About this task
Locate, in the data below, the line that contains "- **Major Releases**: Quarterly" and the line that contains "#### Market Risks"; reproduce exactly those two lines and every line between them, nothing more.

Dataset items

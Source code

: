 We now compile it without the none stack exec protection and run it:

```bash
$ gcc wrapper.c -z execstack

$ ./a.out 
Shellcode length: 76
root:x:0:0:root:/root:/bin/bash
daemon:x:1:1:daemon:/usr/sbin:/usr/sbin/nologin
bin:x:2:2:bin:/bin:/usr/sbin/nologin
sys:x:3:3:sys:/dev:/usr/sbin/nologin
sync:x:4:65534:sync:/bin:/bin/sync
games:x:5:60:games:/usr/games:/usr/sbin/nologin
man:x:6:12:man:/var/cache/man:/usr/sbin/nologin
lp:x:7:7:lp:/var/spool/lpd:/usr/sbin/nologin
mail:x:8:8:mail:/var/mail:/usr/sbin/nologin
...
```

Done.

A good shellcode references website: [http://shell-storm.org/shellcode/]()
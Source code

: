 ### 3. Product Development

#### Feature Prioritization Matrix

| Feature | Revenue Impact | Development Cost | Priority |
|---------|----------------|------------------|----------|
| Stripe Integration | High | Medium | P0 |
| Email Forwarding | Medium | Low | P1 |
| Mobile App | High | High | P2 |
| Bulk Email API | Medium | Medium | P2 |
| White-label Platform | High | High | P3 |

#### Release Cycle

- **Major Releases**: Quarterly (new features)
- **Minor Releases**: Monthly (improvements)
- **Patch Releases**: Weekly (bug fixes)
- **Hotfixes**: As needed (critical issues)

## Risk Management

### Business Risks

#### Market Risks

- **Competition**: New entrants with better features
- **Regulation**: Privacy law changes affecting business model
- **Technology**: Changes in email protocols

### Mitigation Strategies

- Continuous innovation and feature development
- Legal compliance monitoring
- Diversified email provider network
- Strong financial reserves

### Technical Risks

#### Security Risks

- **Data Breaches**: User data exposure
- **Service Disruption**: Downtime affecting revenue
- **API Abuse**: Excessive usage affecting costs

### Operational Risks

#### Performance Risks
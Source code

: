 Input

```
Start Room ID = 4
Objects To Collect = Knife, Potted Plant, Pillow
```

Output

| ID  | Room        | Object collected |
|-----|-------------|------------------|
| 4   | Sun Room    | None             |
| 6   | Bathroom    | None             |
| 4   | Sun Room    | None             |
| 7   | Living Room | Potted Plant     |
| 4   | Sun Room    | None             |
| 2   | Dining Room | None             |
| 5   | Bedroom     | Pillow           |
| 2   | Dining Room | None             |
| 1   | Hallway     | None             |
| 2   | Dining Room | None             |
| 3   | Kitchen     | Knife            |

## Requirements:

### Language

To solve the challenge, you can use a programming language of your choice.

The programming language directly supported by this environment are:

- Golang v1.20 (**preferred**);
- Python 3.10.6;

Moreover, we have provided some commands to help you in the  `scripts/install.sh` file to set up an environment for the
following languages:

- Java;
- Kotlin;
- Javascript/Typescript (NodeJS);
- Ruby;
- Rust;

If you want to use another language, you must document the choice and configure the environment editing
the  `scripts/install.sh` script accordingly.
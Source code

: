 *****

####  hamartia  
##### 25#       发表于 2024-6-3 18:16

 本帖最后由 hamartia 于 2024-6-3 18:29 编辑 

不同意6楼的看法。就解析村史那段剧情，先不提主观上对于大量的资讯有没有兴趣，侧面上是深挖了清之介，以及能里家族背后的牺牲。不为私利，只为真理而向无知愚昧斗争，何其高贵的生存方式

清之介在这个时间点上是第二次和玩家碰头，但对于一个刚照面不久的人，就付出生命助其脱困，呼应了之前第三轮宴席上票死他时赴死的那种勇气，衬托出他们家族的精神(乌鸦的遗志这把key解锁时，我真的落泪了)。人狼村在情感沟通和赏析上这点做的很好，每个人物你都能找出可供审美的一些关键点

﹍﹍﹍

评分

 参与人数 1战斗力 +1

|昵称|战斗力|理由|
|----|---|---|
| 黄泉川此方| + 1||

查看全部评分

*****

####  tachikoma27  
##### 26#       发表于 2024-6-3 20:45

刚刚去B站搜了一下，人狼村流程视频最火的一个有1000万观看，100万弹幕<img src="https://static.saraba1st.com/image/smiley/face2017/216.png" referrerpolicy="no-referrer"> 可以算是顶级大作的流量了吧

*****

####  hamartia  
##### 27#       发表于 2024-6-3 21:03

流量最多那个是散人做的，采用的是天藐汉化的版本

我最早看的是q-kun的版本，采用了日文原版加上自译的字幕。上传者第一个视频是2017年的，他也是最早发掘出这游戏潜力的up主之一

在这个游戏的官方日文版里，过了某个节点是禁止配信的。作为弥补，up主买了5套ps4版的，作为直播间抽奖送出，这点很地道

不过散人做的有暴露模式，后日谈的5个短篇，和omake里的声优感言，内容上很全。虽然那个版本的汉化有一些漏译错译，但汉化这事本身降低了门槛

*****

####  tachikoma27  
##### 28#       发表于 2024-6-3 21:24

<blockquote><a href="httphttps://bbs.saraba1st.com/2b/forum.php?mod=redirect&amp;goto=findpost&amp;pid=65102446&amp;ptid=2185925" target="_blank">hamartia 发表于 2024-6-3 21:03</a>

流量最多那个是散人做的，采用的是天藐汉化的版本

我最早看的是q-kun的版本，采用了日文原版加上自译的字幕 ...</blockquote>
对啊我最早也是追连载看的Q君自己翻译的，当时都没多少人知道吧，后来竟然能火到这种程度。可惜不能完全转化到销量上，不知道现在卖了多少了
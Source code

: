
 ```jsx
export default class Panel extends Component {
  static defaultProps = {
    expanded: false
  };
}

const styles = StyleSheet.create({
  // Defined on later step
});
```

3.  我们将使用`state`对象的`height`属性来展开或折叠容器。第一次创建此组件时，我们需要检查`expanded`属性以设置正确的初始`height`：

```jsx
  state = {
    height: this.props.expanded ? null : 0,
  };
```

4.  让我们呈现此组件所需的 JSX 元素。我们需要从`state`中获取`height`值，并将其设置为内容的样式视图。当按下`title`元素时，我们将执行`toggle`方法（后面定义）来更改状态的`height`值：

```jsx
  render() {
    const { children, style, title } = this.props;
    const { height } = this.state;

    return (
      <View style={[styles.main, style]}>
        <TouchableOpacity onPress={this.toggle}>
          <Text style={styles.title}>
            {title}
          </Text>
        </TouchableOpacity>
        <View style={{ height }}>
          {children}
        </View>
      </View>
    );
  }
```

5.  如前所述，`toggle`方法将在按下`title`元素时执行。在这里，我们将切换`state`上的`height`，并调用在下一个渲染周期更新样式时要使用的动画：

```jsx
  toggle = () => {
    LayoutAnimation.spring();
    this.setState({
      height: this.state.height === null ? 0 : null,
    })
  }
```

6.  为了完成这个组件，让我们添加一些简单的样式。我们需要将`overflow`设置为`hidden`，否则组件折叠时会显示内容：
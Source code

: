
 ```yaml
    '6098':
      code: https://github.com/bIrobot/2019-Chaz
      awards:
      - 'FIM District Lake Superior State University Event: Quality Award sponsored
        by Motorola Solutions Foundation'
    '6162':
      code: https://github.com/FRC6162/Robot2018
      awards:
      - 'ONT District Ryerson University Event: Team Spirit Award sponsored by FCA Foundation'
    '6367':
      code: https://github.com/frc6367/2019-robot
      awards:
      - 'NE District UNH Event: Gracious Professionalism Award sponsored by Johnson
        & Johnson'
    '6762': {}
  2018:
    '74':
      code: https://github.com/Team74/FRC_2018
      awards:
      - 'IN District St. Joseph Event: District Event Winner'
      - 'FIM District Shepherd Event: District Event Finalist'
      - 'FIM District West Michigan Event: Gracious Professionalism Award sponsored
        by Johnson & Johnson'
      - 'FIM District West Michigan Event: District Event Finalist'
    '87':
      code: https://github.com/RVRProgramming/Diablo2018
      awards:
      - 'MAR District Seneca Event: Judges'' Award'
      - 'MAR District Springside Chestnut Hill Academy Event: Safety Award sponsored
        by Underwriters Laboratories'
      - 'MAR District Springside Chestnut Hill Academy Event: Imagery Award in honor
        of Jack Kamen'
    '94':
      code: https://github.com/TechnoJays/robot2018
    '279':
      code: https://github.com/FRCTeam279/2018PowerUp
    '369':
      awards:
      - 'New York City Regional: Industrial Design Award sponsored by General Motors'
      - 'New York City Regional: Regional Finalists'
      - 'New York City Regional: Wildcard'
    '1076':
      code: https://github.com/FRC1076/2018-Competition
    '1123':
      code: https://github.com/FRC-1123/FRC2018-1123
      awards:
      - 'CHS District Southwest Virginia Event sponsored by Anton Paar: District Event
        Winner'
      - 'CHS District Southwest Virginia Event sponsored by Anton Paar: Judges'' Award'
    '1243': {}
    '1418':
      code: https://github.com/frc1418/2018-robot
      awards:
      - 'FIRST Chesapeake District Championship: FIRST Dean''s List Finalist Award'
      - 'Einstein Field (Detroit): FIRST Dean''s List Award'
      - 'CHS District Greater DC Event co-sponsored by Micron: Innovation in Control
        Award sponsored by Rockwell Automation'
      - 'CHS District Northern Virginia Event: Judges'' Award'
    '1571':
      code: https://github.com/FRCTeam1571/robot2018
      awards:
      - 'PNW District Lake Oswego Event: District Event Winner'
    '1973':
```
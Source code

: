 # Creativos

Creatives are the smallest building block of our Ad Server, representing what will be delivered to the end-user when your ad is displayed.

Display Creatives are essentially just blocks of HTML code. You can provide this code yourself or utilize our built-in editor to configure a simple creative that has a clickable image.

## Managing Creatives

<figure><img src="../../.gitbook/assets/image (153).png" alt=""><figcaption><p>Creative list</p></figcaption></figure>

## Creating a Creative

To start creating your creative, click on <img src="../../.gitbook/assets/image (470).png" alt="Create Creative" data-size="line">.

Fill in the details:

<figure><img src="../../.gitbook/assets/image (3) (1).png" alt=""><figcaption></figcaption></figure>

Solution for this problem
- **Major Releases**: Quarterly (new features)
- **Minor Releases**: Monthly (improvements)
- **Patch Releases**: Weekly (bug fixes)
- **Hotfixes**: As needed (critical issues)

## Risk Management

### Business Risks

#### Market Risks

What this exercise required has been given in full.